4. CONSUMER PROTECTION ACT / ECTA
- To the extent that this Agreement is governed by the provisions of the Consumer Protection Act No. 68 of 2008 (“CPA”) and/or ECTA, the Customer agrees that it understands and confirms that it has read and understood this Agreement, all necessary clauses of this Agreement have been explained to it by the Provider, it has been advised of all rights in terms of the Agreement and that it Signs this Agreement freely and voluntarily.
- If the provisions of the CPA and/or ECTA apply in respect of any of the services rendered in terms of this Agreement, the provisions of the CPA and/or ECTA will prevail over any provision contained in this Agreement that may be contrary to such provisions, provided that the Provider expressly acknowledges that this clause will only apply in relation to aspects of this Agreement to which the CPA and/or ECTA will apply in law.
5. ACCESS RIGHTS
- Access to the Premises
- The Customer grants the Provider and its representatives, contractors/sub-contractors rights of access to the Premises (which includes the Rooftop (if applicable)) as required for the completion of the Works and any other purpose set out in this Agreement and enforcing its rights and performing its obligations under the Agreement. The Provider shall minimise any disruption to activities occurring on the Premises to the extent possible.
- The Customer shall ensure that the Provider and/or its representatives, contractors/sub-contractors are granted and permitted access to the Premises for purposes of dismantling and removing the Solar System from the Premises in accordance with the Provider’s obligations to do so under this Agreement and in accordance with its rights under law. If the Customer fails to do so, the Provider shall be entitled to pursue any rights and/or remedy available to it under this Agreement or otherwise in law.
- The Provider will give the Customer reasonable notice before any entry at the Premises but the Customer agrees to permit access to the Premises 7 days a week for emergency purposes, as reasonably determined by Provider.

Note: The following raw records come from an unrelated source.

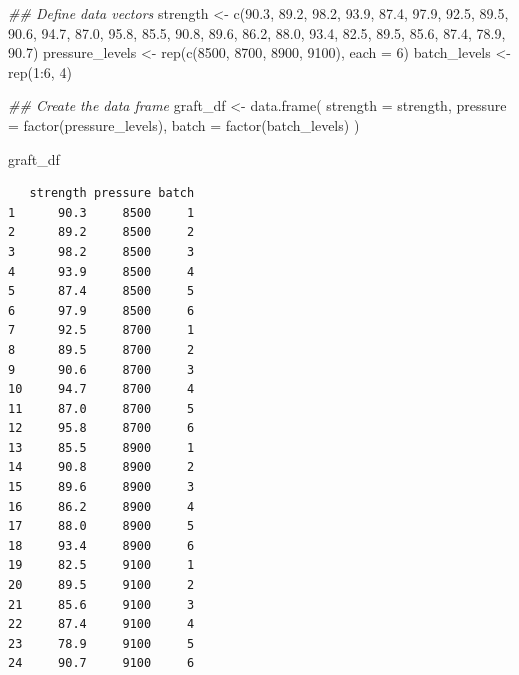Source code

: \documentclass[
  letterpaper,
]{scrbook}
\newenvironment{Shaded}{\begin{snugshade}}{\end{snugshade}}
\newcommand{\AttributeTok}[1]{\textcolor[rgb]{0.40,0.45,0.13}{#1}}
\newcommand{\DecValTok}[1]{\textcolor[rgb]{0.68,0.00,0.00}{#1}}
\newcommand{\DocumentationTok}[1]{\textcolor[rgb]{0.37,0.37,0.37}{\textit{#1}}}
\newcommand{\FloatTok}[1]{\textcolor[rgb]{0.68,0.00,0.00}{#1}}
\newcommand{\FunctionTok}[1]{\textcolor[rgb]{0.28,0.35,0.67}{#1}}
\newcommand{\NormalTok}[1]{\textcolor[rgb]{0.00,0.23,0.31}{#1}}
\newcommand{\OtherTok}[1]{\textcolor[rgb]{0.00,0.23,0.31}{#1}}
\newcommand{\SpecialCharTok}[1]{\textcolor[rgb]{0.37,0.37,0.37}{#1}}
\begin{document}
\begin{Shaded}
\begin{Highlighting}[]
\DocumentationTok{\#\# Define data vectors}
\NormalTok{strength }\OtherTok{\textless{}{-}} \FunctionTok{c}\NormalTok{(}\FloatTok{90.3}\NormalTok{, }\FloatTok{89.2}\NormalTok{, }\FloatTok{98.2}\NormalTok{, }\FloatTok{93.9}\NormalTok{, }\FloatTok{87.4}\NormalTok{, }\FloatTok{97.9}\NormalTok{,}
              \FloatTok{92.5}\NormalTok{, }\FloatTok{89.5}\NormalTok{, }\FloatTok{90.6}\NormalTok{, }\FloatTok{94.7}\NormalTok{, }\FloatTok{87.0}\NormalTok{, }\FloatTok{95.8}\NormalTok{,}
              \FloatTok{85.5}\NormalTok{, }\FloatTok{90.8}\NormalTok{, }\FloatTok{89.6}\NormalTok{, }\FloatTok{86.2}\NormalTok{, }\FloatTok{88.0}\NormalTok{, }\FloatTok{93.4}\NormalTok{,}
              \FloatTok{82.5}\NormalTok{, }\FloatTok{89.5}\NormalTok{, }\FloatTok{85.6}\NormalTok{, }\FloatTok{87.4}\NormalTok{, }\FloatTok{78.9}\NormalTok{, }\FloatTok{90.7}\NormalTok{)}
\NormalTok{pressure\_levels }\OtherTok{\textless{}{-}} \FunctionTok{rep}\NormalTok{(}\FunctionTok{c}\NormalTok{(}\DecValTok{8500}\NormalTok{, }\DecValTok{8700}\NormalTok{, }\DecValTok{8900}\NormalTok{, }\DecValTok{9100}\NormalTok{), }\AttributeTok{each =} \DecValTok{6}\NormalTok{)}
\NormalTok{batch\_levels }\OtherTok{\textless{}{-}} \FunctionTok{rep}\NormalTok{(}\DecValTok{1}\SpecialCharTok{:}\DecValTok{6}\NormalTok{, }\DecValTok{4}\NormalTok{)}

\DocumentationTok{\#\# Create the data frame}
\NormalTok{graft\_df }\OtherTok{\textless{}{-}} \FunctionTok{data.frame}\NormalTok{(}
  \AttributeTok{strength =}\NormalTok{ strength,}
  \AttributeTok{pressure =} \FunctionTok{factor}\NormalTok{(pressure\_levels),}
  \AttributeTok{batch =} \FunctionTok{factor}\NormalTok{(batch\_levels)}
\NormalTok{)}


\NormalTok{graft\_df}
\end{Highlighting}
\end{Shaded}

\begin{verbatim}
   strength pressure batch
1      90.3     8500     1
2      89.2     8500     2
3      98.2     8500     3
4      93.9     8500     4
5      87.4     8500     5
6      97.9     8500     6
7      92.5     8700     1
8      89.5     8700     2
9      90.6     8700     3
10     94.7     8700     4
11     87.0     8700     5
12     95.8     8700     6
13     85.5     8900     1
14     90.8     8900     2
15     89.6     8900     3
16     86.2     8900     4
17     88.0     8900     5
18     93.4     8900     6
19     82.5     9100     1
20     89.5     9100     2
21     85.6     9100     3
22     87.4     9100     4
23     78.9     9100     5
24     90.7     9100     6
\end{verbatim}
\end{document}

- Where applicable, if the Customer requires the consent of a body corporate, the Customer shall obtain the body corporate’s written consent to enter into this Agreement and grant the Access Rights (“Body Corporate’s Consent“).
5.2. Space, Storage and Installation
- The Customer shall ensure that there is adequate and appropriate space allocated within the Premises to accommodate the Provider’s electronic system required for the operation of the Solar System.
- The Provider shall have the right to locate transmission lines and communications cables in and if necessary across the Premises, taking reasonable care not to damage the Premises. The Provider will lay any cables in a neat and tidy manner.
- The Provider shall be provided with storage space on the Premises convenient to the Premises for materials and tools used during the performance of the Works, provided that the Provider shall be responsible for providing shelter and security for stored items during construction and installation.
- The Provider shall be provided with water, drainage and electrical connections on the Premises as required to perform its obligations under this Agreement.
6. CONDITIONS FOR INSTALLATION
6.1. Assessment
- As soon as reasonably possible after the Signature Date, the Provider shall have the right to assess the suitability of the Premises for the installation of the Solar System and the Provider may:
- inspect the physical condition of the Premises, the Rooftop and any structures on which the Solar System will be located;
- apply for any legislative authorisations necessary for the construction and installation of the Solar System (whether as principal or as the Customer’s agent);
- execute all necessary agreements with the Utility for interconnection of the Solar System to the Connection Point (whether as principal or as the Customer’s agent); and
- make any other investigation or determination necessary for the construction and maintenance of the Solar System.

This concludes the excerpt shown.